(Beginning of SUPPLIED INFORMATION)
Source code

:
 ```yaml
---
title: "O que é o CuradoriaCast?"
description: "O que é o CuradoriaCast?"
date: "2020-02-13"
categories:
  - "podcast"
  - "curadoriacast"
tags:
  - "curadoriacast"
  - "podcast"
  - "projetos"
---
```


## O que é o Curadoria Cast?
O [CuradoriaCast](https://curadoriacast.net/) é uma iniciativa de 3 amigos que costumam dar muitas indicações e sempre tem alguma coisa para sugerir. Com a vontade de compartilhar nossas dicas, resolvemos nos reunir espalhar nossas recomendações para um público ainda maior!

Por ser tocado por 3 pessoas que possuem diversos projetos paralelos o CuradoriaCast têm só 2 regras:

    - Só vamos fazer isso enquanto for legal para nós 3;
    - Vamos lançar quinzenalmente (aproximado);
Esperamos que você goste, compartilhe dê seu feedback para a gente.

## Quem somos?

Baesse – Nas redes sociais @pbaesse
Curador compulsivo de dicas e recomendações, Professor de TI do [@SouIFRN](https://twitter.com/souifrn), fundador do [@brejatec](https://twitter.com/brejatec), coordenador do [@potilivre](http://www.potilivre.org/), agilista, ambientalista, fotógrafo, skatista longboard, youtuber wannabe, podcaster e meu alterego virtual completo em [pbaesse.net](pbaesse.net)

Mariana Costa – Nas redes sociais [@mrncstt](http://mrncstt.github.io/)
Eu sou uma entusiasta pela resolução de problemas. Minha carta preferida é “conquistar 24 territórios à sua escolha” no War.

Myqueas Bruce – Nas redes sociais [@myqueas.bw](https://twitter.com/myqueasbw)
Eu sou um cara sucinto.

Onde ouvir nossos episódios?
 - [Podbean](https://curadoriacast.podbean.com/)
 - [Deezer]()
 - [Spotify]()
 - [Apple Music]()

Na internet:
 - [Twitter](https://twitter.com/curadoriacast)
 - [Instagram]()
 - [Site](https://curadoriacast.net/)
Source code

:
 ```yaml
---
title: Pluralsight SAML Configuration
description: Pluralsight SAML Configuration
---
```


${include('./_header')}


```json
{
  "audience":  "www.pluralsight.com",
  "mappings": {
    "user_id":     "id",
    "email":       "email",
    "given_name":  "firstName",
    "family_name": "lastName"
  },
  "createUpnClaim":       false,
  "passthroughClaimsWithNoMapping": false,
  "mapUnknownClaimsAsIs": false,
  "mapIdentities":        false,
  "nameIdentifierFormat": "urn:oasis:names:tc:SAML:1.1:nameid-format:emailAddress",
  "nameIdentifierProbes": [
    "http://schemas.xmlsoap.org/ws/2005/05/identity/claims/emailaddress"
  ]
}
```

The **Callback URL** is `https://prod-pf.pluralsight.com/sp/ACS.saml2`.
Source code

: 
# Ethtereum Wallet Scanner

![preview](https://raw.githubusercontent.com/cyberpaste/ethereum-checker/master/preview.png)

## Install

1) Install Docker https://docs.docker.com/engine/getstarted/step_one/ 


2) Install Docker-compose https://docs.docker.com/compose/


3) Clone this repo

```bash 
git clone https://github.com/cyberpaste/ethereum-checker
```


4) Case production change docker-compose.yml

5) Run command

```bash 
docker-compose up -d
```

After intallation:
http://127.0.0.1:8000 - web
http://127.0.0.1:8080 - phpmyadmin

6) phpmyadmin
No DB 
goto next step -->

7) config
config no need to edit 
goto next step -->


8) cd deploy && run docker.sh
(End of SUPPLIED INFORMATION)
### YOUR TASK
Where the string "cyberpaste" occurs in the data, return the whole line.

### TASK OUTPUT
![preview](https://raw.githubusercontent.com/cyberpaste/ethereum-checker/master/preview.png)
git clone https://github.com/cyberpaste/ethereum-checker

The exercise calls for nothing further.